Stored items from a collection:
:::::
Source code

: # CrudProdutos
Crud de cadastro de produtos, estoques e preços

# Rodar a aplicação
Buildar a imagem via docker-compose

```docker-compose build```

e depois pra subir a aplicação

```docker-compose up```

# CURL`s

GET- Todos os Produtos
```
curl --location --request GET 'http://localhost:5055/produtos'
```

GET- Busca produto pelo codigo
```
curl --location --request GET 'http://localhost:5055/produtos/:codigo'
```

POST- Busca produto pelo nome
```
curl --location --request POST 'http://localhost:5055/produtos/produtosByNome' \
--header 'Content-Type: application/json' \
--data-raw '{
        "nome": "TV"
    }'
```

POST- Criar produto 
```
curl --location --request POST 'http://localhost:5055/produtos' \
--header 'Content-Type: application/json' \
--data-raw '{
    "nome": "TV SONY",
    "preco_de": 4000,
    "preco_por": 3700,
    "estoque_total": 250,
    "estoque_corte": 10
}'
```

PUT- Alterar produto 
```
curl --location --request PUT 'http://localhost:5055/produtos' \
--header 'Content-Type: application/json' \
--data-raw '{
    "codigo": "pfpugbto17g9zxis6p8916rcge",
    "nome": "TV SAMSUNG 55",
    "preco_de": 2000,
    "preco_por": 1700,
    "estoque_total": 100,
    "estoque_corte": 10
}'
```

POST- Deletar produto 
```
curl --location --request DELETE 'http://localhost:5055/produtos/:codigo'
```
:::::
PROBLEM REQUIREMENTS: Print out all the entries above exactly.

RESPONSE TO THE EXERCISE:
Source code

: # CrudProdutos
Crud de cadastro de produtos, estoques e preços

# Rodar a aplicação
Buildar a imagem via docker-compose

```docker-compose build```

e depois pra subir a aplicação

```docker-compose up```

# CURL`s

GET- Todos os Produtos
```
curl --location --request GET 'http://localhost:5055/produtos'
```

GET- Busca produto pelo codigo
```
curl --location --request GET 'http://localhost:5055/produtos/:codigo'
```

POST- Busca produto pelo nome
```
curl --location --request POST 'http://localhost:5055/produtos/produtosByNome' \
--header 'Content-Type: application/json' \
--data-raw '{
        "nome": "TV"
    }'
```

POST- Criar produto 
```
curl --location --request POST 'http://localhost:5055/produtos' \
--header 'Content-Type: application/json' \
--data-raw '{
    "nome": "TV SONY",
    "preco_de": 4000,
    "preco_por": 3700,
    "estoque_total": 250,
    "estoque_corte": 10
}'
```

PUT- Alterar produto 
```
curl --location --request PUT 'http://localhost:5055/produtos' \
--header 'Content-Type: application/json' \
--data-raw '{
    "codigo": "pfpugbto17g9zxis6p8916rcge",
    "nome": "TV SAMSUNG 55",
    "preco_de": 2000,
    "preco_por": 1700,
    "estoque_total": 100,
    "estoque_corte": 10
}'
```

POST- Deletar produto 
```
curl --location --request DELETE 'http://localhost:5055/produtos/:codigo'
```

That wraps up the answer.